鮮やかな逆転劇。大どんでん返し。内容に触れてしまうとせっかくの仕掛けが台無しになってしまうので、まだご覧になられていない方はぜひ見事に騙されてください。
なので、今回取り上げるのは衣装。私の大好きな『ローマの休日』でも衣装を担当したイーディス・ヘッドが担当しています。『ローマの休日』ではアン王女の可憐な雰囲気を演出していましたが、本作では伊達男のスーツファッションを堪能させてくれます。
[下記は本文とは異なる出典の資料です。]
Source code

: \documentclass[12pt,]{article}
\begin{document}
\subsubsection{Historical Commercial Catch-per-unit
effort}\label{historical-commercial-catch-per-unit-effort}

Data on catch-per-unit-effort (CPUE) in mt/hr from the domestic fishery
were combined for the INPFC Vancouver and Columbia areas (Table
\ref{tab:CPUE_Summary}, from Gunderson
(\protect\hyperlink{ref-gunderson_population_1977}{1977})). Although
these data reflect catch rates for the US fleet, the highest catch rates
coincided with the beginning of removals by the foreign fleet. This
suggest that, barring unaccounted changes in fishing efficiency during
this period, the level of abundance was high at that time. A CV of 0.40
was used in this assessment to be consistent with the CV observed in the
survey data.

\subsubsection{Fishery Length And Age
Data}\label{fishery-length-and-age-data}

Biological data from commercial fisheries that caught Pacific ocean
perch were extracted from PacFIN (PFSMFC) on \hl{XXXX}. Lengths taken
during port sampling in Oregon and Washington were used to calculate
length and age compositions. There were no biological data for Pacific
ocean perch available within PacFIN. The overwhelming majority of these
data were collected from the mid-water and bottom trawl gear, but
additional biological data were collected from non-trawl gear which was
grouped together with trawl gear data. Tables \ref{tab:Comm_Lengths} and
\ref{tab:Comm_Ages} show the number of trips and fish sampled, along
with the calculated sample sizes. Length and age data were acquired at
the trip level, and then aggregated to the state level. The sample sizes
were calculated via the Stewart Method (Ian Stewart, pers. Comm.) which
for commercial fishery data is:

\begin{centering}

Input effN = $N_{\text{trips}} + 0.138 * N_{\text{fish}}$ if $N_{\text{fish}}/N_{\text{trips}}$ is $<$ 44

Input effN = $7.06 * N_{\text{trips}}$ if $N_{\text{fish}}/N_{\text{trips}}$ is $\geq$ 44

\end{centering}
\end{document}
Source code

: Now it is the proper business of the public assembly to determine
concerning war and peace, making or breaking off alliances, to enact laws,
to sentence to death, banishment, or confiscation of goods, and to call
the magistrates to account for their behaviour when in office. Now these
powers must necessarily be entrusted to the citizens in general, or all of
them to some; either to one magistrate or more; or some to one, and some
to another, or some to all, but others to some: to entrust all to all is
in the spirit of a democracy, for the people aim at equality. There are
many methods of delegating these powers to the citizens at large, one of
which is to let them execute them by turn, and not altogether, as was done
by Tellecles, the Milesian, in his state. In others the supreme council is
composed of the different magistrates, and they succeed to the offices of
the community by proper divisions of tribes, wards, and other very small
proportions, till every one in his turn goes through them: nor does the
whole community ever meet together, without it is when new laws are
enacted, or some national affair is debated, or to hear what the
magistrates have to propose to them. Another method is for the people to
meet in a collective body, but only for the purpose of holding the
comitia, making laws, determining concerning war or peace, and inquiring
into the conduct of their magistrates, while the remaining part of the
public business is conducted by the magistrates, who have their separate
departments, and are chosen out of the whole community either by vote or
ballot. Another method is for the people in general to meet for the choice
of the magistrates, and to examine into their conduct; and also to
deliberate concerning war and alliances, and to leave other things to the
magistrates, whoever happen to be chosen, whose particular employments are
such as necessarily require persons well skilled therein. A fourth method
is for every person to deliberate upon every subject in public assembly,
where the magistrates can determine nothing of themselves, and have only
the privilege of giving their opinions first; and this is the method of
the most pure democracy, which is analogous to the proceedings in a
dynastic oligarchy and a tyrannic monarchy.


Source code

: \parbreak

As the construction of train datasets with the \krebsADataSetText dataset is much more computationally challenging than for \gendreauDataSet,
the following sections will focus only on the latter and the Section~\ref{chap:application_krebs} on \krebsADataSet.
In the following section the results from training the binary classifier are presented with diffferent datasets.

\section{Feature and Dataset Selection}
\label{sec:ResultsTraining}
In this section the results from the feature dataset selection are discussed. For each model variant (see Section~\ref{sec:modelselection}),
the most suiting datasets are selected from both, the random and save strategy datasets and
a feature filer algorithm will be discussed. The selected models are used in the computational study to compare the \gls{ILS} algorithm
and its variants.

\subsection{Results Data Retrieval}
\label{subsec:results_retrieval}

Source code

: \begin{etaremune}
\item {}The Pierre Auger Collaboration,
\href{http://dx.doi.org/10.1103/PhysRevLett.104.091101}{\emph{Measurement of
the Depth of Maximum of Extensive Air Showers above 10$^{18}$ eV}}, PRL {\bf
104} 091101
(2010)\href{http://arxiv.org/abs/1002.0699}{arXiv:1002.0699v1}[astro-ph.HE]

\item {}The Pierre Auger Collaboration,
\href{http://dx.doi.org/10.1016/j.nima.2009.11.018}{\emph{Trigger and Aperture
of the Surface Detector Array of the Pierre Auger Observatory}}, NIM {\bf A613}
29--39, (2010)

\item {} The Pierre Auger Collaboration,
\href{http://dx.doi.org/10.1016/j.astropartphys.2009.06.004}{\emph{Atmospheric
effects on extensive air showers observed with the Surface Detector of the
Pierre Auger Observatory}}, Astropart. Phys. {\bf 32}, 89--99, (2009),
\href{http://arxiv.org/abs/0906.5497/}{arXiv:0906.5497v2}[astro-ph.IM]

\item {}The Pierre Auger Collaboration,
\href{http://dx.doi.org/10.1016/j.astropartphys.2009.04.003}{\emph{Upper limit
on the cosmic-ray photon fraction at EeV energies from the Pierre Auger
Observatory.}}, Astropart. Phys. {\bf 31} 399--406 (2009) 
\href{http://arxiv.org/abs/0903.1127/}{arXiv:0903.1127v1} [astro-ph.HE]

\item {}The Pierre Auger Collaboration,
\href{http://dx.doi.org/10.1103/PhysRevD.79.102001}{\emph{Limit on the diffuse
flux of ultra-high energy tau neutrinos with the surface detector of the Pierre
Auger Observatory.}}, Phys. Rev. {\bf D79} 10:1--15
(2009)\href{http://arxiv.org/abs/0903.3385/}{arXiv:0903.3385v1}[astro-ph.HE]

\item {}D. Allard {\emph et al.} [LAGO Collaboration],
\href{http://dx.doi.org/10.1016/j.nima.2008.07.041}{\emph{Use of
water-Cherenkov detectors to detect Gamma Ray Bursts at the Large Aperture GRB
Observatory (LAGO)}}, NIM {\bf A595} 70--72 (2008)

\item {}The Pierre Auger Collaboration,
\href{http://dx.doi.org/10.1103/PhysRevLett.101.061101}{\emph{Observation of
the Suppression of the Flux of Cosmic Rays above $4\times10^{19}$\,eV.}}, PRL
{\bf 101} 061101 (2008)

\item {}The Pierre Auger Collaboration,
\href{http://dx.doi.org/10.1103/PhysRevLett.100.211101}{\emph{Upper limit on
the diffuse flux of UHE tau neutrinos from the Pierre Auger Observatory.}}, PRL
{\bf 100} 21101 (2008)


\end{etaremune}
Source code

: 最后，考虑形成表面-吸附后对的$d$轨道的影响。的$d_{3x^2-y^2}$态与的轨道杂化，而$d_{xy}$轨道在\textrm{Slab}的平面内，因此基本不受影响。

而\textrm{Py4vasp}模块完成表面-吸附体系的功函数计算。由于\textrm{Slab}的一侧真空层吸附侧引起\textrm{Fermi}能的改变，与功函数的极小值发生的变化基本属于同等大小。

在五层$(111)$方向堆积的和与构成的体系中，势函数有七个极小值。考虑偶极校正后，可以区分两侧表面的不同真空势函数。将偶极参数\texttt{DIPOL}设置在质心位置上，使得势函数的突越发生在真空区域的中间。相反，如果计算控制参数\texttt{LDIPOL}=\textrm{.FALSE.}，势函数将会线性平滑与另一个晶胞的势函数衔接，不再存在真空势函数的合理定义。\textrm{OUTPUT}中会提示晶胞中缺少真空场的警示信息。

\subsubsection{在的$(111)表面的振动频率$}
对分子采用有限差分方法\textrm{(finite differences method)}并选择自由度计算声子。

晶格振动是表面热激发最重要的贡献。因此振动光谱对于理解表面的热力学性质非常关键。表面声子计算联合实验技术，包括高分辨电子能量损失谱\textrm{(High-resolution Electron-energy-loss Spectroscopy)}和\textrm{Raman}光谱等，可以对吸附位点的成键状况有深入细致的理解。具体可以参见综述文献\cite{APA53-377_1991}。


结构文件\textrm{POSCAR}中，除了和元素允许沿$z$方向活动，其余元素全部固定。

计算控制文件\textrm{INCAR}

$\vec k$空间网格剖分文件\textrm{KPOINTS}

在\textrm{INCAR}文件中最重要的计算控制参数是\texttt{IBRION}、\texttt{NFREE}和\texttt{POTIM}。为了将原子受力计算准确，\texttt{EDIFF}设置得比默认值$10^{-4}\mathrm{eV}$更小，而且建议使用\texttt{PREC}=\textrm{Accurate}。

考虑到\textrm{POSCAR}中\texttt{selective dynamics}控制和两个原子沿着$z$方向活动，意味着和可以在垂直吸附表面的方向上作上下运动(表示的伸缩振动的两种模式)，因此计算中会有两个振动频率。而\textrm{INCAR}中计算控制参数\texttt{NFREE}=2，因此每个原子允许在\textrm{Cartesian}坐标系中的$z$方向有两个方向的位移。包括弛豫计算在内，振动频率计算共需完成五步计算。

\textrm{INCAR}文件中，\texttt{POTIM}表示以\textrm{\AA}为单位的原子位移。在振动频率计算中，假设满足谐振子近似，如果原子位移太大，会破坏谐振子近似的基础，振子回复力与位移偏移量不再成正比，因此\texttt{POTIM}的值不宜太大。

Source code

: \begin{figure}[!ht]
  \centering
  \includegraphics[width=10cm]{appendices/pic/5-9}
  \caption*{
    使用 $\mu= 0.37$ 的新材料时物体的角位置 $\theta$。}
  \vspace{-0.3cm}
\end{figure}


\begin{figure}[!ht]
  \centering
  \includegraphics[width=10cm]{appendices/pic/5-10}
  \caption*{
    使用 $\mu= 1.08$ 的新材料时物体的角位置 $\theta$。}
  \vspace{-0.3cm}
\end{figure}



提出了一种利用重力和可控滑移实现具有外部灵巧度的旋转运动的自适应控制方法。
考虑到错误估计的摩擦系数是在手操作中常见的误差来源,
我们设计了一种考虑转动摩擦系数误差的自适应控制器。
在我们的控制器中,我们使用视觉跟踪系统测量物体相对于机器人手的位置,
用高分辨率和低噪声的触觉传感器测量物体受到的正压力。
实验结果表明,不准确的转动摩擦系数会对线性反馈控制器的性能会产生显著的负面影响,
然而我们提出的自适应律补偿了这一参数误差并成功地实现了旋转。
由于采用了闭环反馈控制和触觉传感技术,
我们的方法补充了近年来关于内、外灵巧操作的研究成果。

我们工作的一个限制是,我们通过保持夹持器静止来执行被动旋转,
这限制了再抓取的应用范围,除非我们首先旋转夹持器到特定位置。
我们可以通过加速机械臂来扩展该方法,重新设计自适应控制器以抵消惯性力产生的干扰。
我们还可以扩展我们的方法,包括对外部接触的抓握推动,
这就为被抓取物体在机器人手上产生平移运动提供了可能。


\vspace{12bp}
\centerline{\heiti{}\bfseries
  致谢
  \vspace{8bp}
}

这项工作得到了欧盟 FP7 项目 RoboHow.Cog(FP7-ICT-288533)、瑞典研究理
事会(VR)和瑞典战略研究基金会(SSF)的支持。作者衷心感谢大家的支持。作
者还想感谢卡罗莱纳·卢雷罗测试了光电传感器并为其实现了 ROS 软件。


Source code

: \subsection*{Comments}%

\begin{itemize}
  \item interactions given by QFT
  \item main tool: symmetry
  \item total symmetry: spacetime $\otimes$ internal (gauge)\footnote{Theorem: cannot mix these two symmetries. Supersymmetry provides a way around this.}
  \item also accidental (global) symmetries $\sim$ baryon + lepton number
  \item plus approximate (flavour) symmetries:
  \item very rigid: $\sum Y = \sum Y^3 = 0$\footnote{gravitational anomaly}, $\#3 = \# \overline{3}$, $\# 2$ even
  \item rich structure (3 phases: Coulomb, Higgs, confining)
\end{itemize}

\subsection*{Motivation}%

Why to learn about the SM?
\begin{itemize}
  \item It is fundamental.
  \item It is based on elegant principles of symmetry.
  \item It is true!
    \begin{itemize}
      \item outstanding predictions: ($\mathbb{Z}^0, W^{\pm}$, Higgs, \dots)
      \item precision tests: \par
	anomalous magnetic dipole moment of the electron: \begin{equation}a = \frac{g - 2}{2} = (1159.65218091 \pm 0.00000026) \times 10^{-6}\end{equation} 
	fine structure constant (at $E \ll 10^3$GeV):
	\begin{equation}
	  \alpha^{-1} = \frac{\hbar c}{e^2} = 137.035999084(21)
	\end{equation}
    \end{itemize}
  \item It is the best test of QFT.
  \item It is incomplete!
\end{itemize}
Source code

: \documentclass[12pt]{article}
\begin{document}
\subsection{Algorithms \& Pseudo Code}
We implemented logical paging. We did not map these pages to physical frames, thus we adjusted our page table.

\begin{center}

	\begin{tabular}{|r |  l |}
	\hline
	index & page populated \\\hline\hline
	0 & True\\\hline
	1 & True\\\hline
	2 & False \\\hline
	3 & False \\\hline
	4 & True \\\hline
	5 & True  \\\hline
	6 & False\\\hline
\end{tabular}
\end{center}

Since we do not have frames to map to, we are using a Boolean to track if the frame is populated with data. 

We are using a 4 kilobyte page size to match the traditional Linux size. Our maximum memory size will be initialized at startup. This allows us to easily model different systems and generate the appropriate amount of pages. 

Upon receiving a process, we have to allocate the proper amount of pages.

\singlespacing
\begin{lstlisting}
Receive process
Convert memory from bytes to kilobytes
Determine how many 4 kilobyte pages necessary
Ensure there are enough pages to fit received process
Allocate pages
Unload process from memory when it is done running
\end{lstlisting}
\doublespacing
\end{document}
それにしても、若かりし頃のロバート・レッドフォードは、(全盛期の?)ブラッド・ピットそっくりだなあ。

『セント・オブ・ウーマン』。
盲目の偏屈な退役軍人フランク中佐を演じるアル・パチーノの迫力に圧倒される作品です。
帰省の費用を稼ぐため、苦学生チャーリーがすることとなったアルバイトは、中佐の姪一家が家族旅行に出掛けている間、中佐の身の回りの世話をするというもの。
レストランで出会った若い女性とタンゴを踊るシーンや、チャーリーの必死の説得で自殺を思いとどまるシーンなど、徹頭徹尾アル・パチーノの熱演に引き込まれますが、物語としては、最後、中佐がチャーリーを救うために一席打つという、いかにもアメリカ的な結末によって尻すぼみになってしまうのがとても残念。ただし、この演説シーンにおけるアル・パチーノもやはり凄いので、一見の価値ありです。

『ノッティングヒルの恋人』。
ジュリア・ロバーツ扮するスター女優アナ・スコットと、ヒュー・グラント扮する流行らない書店の経営者ウィリアム・タッカー。映画撮影のためロンドンの平凡な街ノッティングヒルに滞在していたアナが、偶然ウィリアムの書店を訪れたことから始まるラブストーリーです。
立場の違うふたりの恋愛という設定は、まさしく『ローマの休日』(何度も取り上げてすみません)と同じ設定です。恋に落ちるのが唐突すぎるなどツッコミどころは多々ありますが、そもそもスター女優と一般男性が恋に落ちるという夢物語ですから、細かい理屈は抜きでいきましょう。
「私だってひとりの女性。目の前の人に愛されることを願っている」というアナの告白は、何度観てもウルッときます(言われてみたいものだ)。
そして最後の記者会見。『ローマの休日』へのオマージュとして、これ以上素敵な結末は考えられません。

さて、皆さんのお気に入りの映画は何ですか。

 

今朝のお供、
桑田佳祐の『がらくた』。
がらくたという名の15の宝物。

(佐々木 大輔)

年末を迎えて

年末を迎え気持ちもそわそわしておりますが、心を落ち着かせるためにも、高校時代から毎年楽しみにしているバイロイト音楽祭の録音をFM放送で聴きながら(NHK-FMでは、毎年、今夏行われたバイロイト音楽祭の模様を年末に放送してくれます)、今年一年を振り返っています。

さて、クリスマスは皆さんいかがお過ごしでしたか。
私はクリスマスにぴったりの映画『ラブ・アクチュアリー』を観ました。何度目の鑑賞か分からないほど繰り返し観ている映画で、今さら紹介するのも・・・という感じですが。

映画の冒頭に流れるナレーション。
―人は言う。
現代は憎しみと欲だけだと。
実際そうだろうか。
・・・
9月11日の犠牲者がかけた最後の電話も憎しみや復讐ではなく愛のメッセージだった。
見回すと実際のところ、この世は愛が満ち溢れている―

映画は複数の愛の物語が並行して進行します。
愛の形はさまざま。親子、夫婦、友人、もちろん恋人。道ならぬ恋もあります。特に斬新な愛の形が提示されるわけでもなく、むしろ定番とも言える9つのストーリーで構成されています。
それぞれの愛は甘いばかりではなく、苦く、切なく、悲しい。それも当たり前のこと。
でも、これらのありふれたエピソードの数々こそが、「愛はいたるところにある(Love actually is all around)」ことの証左なんでしょう。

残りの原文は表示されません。